We now are at a different point in history. The effort to bring black and white children together by means of school busing is going awry. Desegregation strategies have become questionable. But television power can help achieve integration and understanding, and it has the added advantage that it happens over the air, unhampered by our polluted and complicated earth. I wonder what would happen if two day care centers for pre-schoolers, one in a black neighborhood and the other in a white one, would be able to hear and see each other by means of a two-way cable television set-up, so that the children of the two different cultures could start to play with one another over the air waves, without having to cope with stressful bus trips and their negative side effects.

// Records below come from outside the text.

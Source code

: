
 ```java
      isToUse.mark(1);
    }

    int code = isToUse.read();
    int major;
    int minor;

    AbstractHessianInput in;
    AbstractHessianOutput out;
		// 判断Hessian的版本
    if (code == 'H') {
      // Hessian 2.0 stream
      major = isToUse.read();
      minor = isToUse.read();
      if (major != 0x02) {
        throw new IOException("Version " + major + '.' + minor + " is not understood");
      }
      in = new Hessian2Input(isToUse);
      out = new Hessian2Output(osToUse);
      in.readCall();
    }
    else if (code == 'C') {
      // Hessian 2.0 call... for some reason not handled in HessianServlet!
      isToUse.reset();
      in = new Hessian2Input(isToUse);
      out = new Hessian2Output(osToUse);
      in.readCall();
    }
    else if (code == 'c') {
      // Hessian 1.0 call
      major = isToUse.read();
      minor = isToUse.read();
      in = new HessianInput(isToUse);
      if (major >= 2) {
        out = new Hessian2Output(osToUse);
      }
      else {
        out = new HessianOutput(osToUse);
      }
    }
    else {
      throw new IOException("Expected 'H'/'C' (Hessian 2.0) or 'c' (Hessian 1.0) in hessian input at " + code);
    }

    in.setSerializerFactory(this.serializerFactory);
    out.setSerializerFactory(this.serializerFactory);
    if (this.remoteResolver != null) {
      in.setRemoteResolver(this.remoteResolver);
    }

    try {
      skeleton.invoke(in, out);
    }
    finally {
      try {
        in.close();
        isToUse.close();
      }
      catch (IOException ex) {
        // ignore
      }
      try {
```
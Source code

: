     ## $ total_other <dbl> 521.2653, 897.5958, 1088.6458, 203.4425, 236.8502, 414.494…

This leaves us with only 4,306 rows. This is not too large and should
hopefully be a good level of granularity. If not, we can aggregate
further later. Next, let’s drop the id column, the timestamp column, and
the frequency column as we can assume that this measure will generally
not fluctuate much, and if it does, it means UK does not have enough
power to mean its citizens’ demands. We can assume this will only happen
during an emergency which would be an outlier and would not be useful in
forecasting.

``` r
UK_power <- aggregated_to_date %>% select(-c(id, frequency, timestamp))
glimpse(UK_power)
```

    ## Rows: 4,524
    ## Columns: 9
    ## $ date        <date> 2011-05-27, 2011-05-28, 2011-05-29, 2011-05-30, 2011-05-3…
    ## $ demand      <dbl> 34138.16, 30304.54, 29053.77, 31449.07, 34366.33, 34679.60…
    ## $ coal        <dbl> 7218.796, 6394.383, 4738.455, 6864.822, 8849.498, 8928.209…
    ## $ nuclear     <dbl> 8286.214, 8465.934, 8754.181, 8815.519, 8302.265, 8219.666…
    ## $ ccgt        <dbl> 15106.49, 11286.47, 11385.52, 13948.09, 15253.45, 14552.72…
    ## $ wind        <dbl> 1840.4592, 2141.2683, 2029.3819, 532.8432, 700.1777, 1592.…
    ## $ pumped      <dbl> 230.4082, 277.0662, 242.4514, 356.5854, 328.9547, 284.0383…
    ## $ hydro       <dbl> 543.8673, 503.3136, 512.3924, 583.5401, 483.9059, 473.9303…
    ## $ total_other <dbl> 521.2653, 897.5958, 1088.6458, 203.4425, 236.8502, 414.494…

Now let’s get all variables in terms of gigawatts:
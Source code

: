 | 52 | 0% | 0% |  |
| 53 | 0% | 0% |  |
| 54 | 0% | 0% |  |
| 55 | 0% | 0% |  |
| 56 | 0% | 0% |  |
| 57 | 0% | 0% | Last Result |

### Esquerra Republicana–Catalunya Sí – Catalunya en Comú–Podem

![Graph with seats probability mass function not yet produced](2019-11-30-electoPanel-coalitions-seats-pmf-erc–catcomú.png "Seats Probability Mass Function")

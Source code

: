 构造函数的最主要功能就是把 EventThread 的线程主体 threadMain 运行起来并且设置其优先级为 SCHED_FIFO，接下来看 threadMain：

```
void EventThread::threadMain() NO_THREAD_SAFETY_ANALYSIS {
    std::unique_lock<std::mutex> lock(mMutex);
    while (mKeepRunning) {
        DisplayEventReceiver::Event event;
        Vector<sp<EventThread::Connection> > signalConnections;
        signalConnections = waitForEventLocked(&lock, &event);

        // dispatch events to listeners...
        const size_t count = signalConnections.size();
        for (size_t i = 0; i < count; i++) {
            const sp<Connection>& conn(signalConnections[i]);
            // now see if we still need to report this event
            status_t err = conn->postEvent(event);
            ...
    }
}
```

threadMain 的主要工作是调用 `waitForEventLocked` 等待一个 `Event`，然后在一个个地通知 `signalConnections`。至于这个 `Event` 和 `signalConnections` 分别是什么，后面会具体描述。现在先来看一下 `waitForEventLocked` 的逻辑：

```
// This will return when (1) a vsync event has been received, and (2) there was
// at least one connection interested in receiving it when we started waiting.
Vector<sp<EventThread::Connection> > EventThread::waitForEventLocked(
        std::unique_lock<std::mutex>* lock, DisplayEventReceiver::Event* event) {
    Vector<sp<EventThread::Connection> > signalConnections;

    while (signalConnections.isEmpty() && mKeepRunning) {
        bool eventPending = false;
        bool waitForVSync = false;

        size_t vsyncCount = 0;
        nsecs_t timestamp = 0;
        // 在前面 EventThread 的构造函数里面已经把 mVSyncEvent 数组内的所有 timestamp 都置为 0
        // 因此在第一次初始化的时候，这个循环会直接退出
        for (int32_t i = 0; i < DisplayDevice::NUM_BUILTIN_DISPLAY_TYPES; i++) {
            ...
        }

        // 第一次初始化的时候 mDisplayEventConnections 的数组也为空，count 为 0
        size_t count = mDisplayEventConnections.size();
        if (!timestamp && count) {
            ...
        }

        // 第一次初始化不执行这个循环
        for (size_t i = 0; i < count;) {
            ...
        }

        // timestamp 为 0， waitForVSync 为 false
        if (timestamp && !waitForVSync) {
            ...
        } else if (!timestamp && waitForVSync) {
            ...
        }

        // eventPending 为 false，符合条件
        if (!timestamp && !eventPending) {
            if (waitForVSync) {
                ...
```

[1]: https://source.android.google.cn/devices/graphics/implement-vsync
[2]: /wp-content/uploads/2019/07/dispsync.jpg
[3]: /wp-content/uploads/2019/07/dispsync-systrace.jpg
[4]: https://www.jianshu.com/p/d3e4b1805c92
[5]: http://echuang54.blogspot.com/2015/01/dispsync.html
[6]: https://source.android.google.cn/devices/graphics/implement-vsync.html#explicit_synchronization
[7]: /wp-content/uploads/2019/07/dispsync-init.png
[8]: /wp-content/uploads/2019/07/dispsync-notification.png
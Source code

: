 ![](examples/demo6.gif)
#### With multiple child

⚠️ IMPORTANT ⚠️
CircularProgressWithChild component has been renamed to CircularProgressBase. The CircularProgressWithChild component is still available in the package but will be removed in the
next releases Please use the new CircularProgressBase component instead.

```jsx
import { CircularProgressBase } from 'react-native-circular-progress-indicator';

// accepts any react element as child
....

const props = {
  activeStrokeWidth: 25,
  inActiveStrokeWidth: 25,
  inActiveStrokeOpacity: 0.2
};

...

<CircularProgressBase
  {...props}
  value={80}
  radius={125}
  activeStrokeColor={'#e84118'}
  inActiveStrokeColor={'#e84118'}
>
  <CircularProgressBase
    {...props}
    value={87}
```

Is this escapism mere hypocrisy, or is it a kind of first aid meant to initiate a long-range cure for the race problem? In any event, the technology exists; it is only waiting to be pressed into service, and it would cost very much less than ferrying kids around by bus.
Video-telephones, fax machines, interactive two-way television (for shopping, bibliographies, opinion polls, health care, bio-communication, data transfer from office to office) and many other variations of this kind of technology are going to turn the television set into an «expanded-media» telephone system with thousands of novel uses, not only to serve our daily needs, but to enrich the quality of life itself.
This «mini- and midi-television» (to use Professor René Berger’s expression) will join ranks with many other forms of paperless information transfer, such as audio cassettes, telex, data pooling, continental satellites, micro-fiches, private microwaves and eventually, fiber optics on laser frequencies. All of them together will constitute a new kind of nuclear energy for information and the improvement of society. I would like to call it tentatively a «broadband communication network.» Setbacks suffered by local cable companies have considerably delayed the arrival of this new nuclear energy. A recent article in the New York Times said: «There never was any question that cable television would become an independent medium; the only question was always when? Optimists still cling to their prediction that it will happen in the 1980s; pessimists predict a longer take-off period, some don’t think it will happen before the 21st century.» (10 March 1974).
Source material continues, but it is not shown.